Update 10 June 2013 – I replaced the two graph images. No idea why, but they weren’t displaying properly in some browsers.
Many of you may already know this occasionally updated analysis by Bob Muenchen – if not, go and check it out. The results, and the discussion in the comments, are fascinating. The strange pattern I see is that the total number of Google Scholar citations which mention any stats software peaked in 2007 and has been rapidly declining since then.

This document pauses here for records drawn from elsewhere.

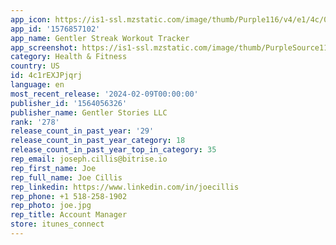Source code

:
 ```yaml
---
app_icon: https://is1-ssl.mzstatic.com/image/thumb/Purple116/v4/e1/4c/0d/e14c0df5-5b93-f1c6-26a2-68cdca072adb/AppIcon-0-0-1x_U007epad-0-0-0-0-0-0-sRGB-0-85-220.png/1024x1024bb.png
app_id: '1576857102'
app_name: Gentler Streak Workout Tracker
app_screenshot: https://is1-ssl.mzstatic.com/image/thumb/PurpleSource116/v4/0f/1e/fd/0f1efd38-4a07-a15e-3e89-555b838d048a/d681d051-b26b-4bdc-9c63-64ba04a1d98c_appStoreProductPageL1@2x.png/1284x2778bb.png
category: Health & Fitness
country: US
id: 4c1rEXJPjqrj
language: en
most_recent_release: '2024-02-09T00:00:00'
publisher_id: '1564056326'
publisher_name: Gentler Stories LLC
rank: '278'
release_count_in_past_year: '29'
release_count_in_past_year_category: 18
release_count_in_past_year_top_in_category: 35
rep_email: joseph.cillis@bitrise.io
rep_first_name: Joe
rep_full_name: Joe Cillis
rep_linkedin: https://www.linkedin.com/in/joecillis
rep_phone: +1 518-258-1902
rep_photo: joe.jpg
rep_title: Account Manager
store: itunes_connect
---
```

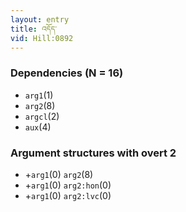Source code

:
 ```yaml
---
layout: entry
title: འདོད་
vid: Hill:0892
---
```

### Dependencies (N = 16)
* `arg1`(1)
* `arg2`(8)
* `argcl`(2)
* `aux`(4)
### Argument structures with overt 2
* +`arg1`(0) `arg2`(8)
* +`arg1`(0) `arg2:hon`(0)
* +`arg1`(0) `arg2:lvc`(0)
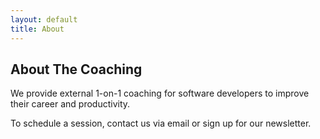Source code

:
 ```yaml
---
layout: default
title: About
---
```


<h2>About The Coaching</h2>
<p>We provide external 1-on-1 coaching for software developers to improve their career and productivity.</p>
<p>To schedule a session, contact us via email or sign up for our newsletter.</p>

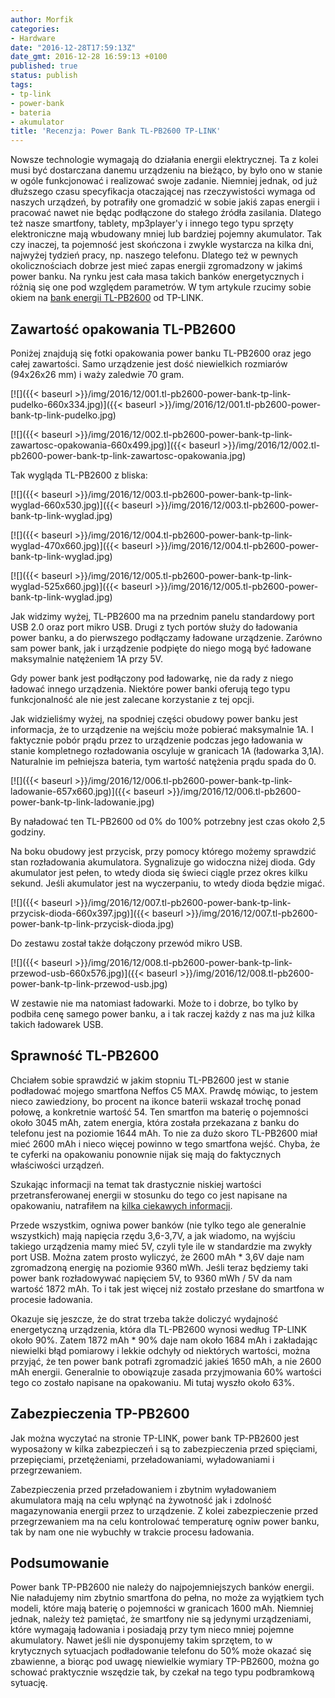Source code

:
 ```yaml
---
author: Morfik
categories:
- Hardware
date: "2016-12-28T17:59:13Z"
date_gmt: 2016-12-28 16:59:13 +0100
published: true
status: publish
tags:
- tp-link
- power-bank
- bateria
- akumulator
title: 'Recenzja: Power Bank TL-PB2600 TP-LINK'
---
```


Nowsze technologie wymagają do działania energii elektrycznej. Ta z kolei musi być dostarczana
danemu urządzeniu na bieżąco, by było ono w stanie w ogóle funkcjonować i realizować swoje zadanie.
Niemniej jednak, od już dłuższego czasu specyfikacja otaczającej nas rzeczywistości wymaga od
naszych urządzeń, by potrafiły one gromadzić w sobie jakiś zapas energii i pracować nawet nie będąc
podłączone do stałego źródła zasilania. Dlatego też nasze smartfony, tablety, mp3player'y i innego
tego typu sprzęty elektroniczne mają wbudowany mniej lub bardziej pojemny akumulator. Tak czy
inaczej, ta pojemność jest skończona i zwykle wystarcza na kilka dni, najwyżej tydzień pracy, np.
naszego telefonu. Dlatego też w pewnych okolicznościach dobrze jest mieć zapas energii zgromadzony w
jakimś power banku. Na rynku jest cała masa takich banków energetycznych i różnią się one pod
względem parametrów. W tym artykule rzucimy sobie okiem na [bank energii
TL-PB2600](http://www.tp-link.com.pl/products/details/cat-5689_TL-PB2600.html) od TP-LINK.

<!--more-->
## Zawartość opakowania TL-PB2600

Poniżej znajdują się fotki opakowania power banku TL-PB2600 oraz jego całej zawartości. Samo
urządzenie jest dość niewielkich rozmiarów (94x26x26 mm) i waży zaledwie 70
gram.

[![]({{< baseurl >}}/img/2016/12/001.tl-pb2600-power-bank-tp-link-pudelko-660x334.jpg)]({{< baseurl >}}/img/2016/12/001.tl-pb2600-power-bank-tp-link-pudelko.jpg)

[![]({{< baseurl >}}/img/2016/12/002.tl-pb2600-power-bank-tp-link-zawartosc-opakowania-660x499.jpg)]({{< baseurl >}}/img/2016/12/002.tl-pb2600-power-bank-tp-link-zawartosc-opakowania.jpg)

Tak wygląda TL-PB2600 z
bliska:

[![]({{< baseurl >}}/img/2016/12/003.tl-pb2600-power-bank-tp-link-wyglad-660x530.jpg)]({{< baseurl >}}/img/2016/12/003.tl-pb2600-power-bank-tp-link-wyglad.jpg)

[![]({{< baseurl >}}/img/2016/12/004.tl-pb2600-power-bank-tp-link-wyglad-470x660.jpg)]({{< baseurl >}}/img/2016/12/004.tl-pb2600-power-bank-tp-link-wyglad.jpg)

[![]({{< baseurl >}}/img/2016/12/005.tl-pb2600-power-bank-tp-link-wyglad-525x660.jpg)]({{< baseurl >}}/img/2016/12/005.tl-pb2600-power-bank-tp-link-wyglad.jpg)

Jak widzimy wyżej, TL-PB2600 ma na przednim panelu standardowy port USB 2.0 oraz port mikro USB.
Drugi z tych portów służy do ładowania power banku, a do pierwszego podłączamy ładowane urządzenie.
Zarówno sam power bank, jak i urządzenie podpięte do niego mogą być ładowane maksymalnie natężeniem
1A przy 5V.

Gdy power bank jest podłączony pod ładowarkę, nie da rady z niego ładować innego urządzenia.
Niektóre power banki oferują tego typu funkcjonalność ale nie jest zalecane korzystanie z tej
opcji.

Jak widzieliśmy wyżej, na spodniej części obudowy power banku jest informacja, że to urządzenie na
wejściu może pobierać maksymalnie 1A. I faktycznie pobór prądu przez to urządzenie podczas jego
ładowania w stanie kompletnego rozładowania oscyluje w granicach 1A (ładowarka 3,1A). Naturalnie im
pełniejsza bateria, tym wartość natężenia prądu spada do
0.

[![]({{< baseurl >}}/img/2016/12/006.tl-pb2600-power-bank-tp-link-ladowanie-657x660.jpg)]({{< baseurl >}}/img/2016/12/006.tl-pb2600-power-bank-tp-link-ladowanie.jpg)

By naładować ten TL-PB2600 od 0% do 100% potrzebny jest czas około 2,5 godziny.

Na boku obudowy jest przycisk, przy pomocy którego możemy sprawdzić stan rozładowania akumulatora.
Sygnalizuje go widoczna niżej dioda. Gdy akumulator jest pełen, to wtedy dioda się świeci ciągle
przez okres kilku sekund. Jeśli akumulator jest na wyczerpaniu, to wtedy dioda będzie
migać.

[![]({{< baseurl >}}/img/2016/12/007.tl-pb2600-power-bank-tp-link-przycisk-dioda-660x397.jpg)]({{< baseurl >}}/img/2016/12/007.tl-pb2600-power-bank-tp-link-przycisk-dioda.jpg)

Do zestawu został także dołączony przewód mikro
USB.

[![]({{< baseurl >}}/img/2016/12/008.tl-pb2600-power-bank-tp-link-przewod-usb-660x576.jpg)]({{< baseurl >}}/img/2016/12/008.tl-pb2600-power-bank-tp-link-przewod-usb.jpg)

W zestawie nie ma natomiast ładowarki. Może to i dobrze, bo tylko by podbiła cenę samego power
banku, a i tak raczej każdy z nas ma już kilka takich ładowarek USB.

## Sprawność TL-PB2600

Chciałem sobie sprawdzić w jakim stopniu TL-PB2600 jest w stanie podładować mojego smartfona Neffos
C5 MAX. Prawdę mówiąc, to jestem nieco zawiedziony, bo procent na ikonce baterii wskazał trochę
ponad połowę, a konkretnie wartość 54. Ten smartfon ma baterię o pojemności około 3045 mAh, zatem
energia, która została przekazana z banku do telefonu jest na poziomie 1644 mAh. To nie za dużo
skoro TL-PB2600 miał mieć 2600 mAh i nieco więcej powinno w tego smartfona wejść. Chyba, że te
cyferki na opakowaniu ponownie nijak się mają do faktycznych właściwości urządzeń.

Szukając informacji na temat tak drastycznie niskiej wartości przetransferowanej energii w stosunku
do tego co jest napisane na opakowaniu, natrafiłem na [kilka ciekawych
informacji](http://www.pcworld.pl/ranking/Power-banki-2015-Najlepsze-przenosne-ladowarki-w-Polsce,402499.html).

Przede wszystkim, ogniwa power banków (nie tylko tego ale generalnie wszystkich) mają napięcia rzędu
3,6-3,7V, a jak wiadomo, na wyjściu takiego urządzenia mamy mieć 5V, czyli tyle ile w standardzie ma
zwykły port USB. Można zatem prosto wyliczyć, że 2600 mAh \* 3,6V daje nam zgromadzoną energię na
poziomie 9360 mWh. Jeśli teraz będziemy taki power bank rozładowywać napięciem 5V, to 9360 mWh / 5V
da nam wartość 1872 mAh. To i tak jest więcej niż zostało przesłane do smartfona w procesie
ładowania.

Okazuje się jeszcze, że do strat trzeba także doliczyć wydajność energetyczną urządzenia, która dla
TL-PB2600 wynosi według TP-LINK około 90%. Zatem 1872 mAh \* 90% daje nam około 1684 mAh i
zakładając niewielki błąd pomiarowy i lekkie odchyły od niektórych wartości, można przyjąć, że ten
power bank potrafi zgromadzić jakieś 1650 mAh, a nie 2600 mAh energii. Generalnie to obowiązuje
zasada przyjmowania 60% wartości tego co zostało napisane na opakowaniu. Mi tutaj wyszło około 63%.

## Zabezpieczenia TP-PB2600

Jak można wyczytać na stronie TP-LINK, power bank TP-PB2600 jest wyposażony w kilka zabezpieczeń i
są to zabezpieczenia przed spięciami, przepięciami, przetężeniami, przeładowaniami, wyładowaniami i
przegrzewaniem.

Zabezpieczenia przed przeładowaniem i zbytnim wyładowaniem akumulatora mają na celu wpłynąć na
żywotność jak i zdolność magazynowania energii przez to urządzenie. Z kolei zabezpieczenie przed
przegrzewaniem ma na celu kontrolować temperaturę ogniw power banku, tak by nam one nie wybuchły w
trakcie procesu ładowania.

## Podsumowanie

Power bank TP-PB2600 nie należy do najpojemniejszych banków energii. Nie naładujemy nim zbytnio
smartfona do pełna, no może za wyjątkiem tych modeli, które mają baterię o pojemności w granicach
1600 mAh. Niemniej jednak, należy też pamiętać, że smartfony nie są jedynymi urządzeniami, które
wymagają ładowania i posiadają przy tym nieco mniej pojemne akumulatory. Nawet jeśli nie dysponujemy
takim sprzętem, to w krytycznych sytuacjach podładowanie telefonu do 50% może okazać się zbawienne,
a biorąc pod uwagę niewielkie wymiary TP-PB2600, można go schować praktycznie wszędzie tak, by
czekał na tego typu podbramkową sytuację.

So, I wondered whether we used to have a fashion for naming the software in learned papers, and have more recently given up on this. You know the sort of thing: “All analyses were conducted in Stata/SE version 11.2 (StataCorp, 2010)”. Textbooks on writing for publication say that is good practice, but how many of us still bother? If so, we have given up on it very fast.
As a percentage of this whole, SPSS has been declining since 2005, SAS has stayed pretty much in the same ballpark, while R and Stata have increased in very similar fashion. R might be slightly ahead, but I wouldn’t want to call it. It looks like the switch is from SPSS to Stata or R. Either people are learning new packages, or the SPSS generation is retiring, though the unquenchable appetite of my students for all things point-and-click and Andy Field suggest it is not the latter. I suspect that IBM’s hilarious re-re-re-branding exercises haven’t exactly helped. I mean, how can you cite the software in the paper when you don’t even know what it’s called?
There is probably a hidden side to SAS in pharma company reports that never make it into the public eye, which accounts for its continuing dominance in the job market. And that in turn is down to the perceived preference of the FDA, which is not actually true, it’s just the preference of the boss. And as one of the commentators pointed out on Bob Muenchen’s blog, how can you say SAS is validated when you can’t see the code and see what it is doing?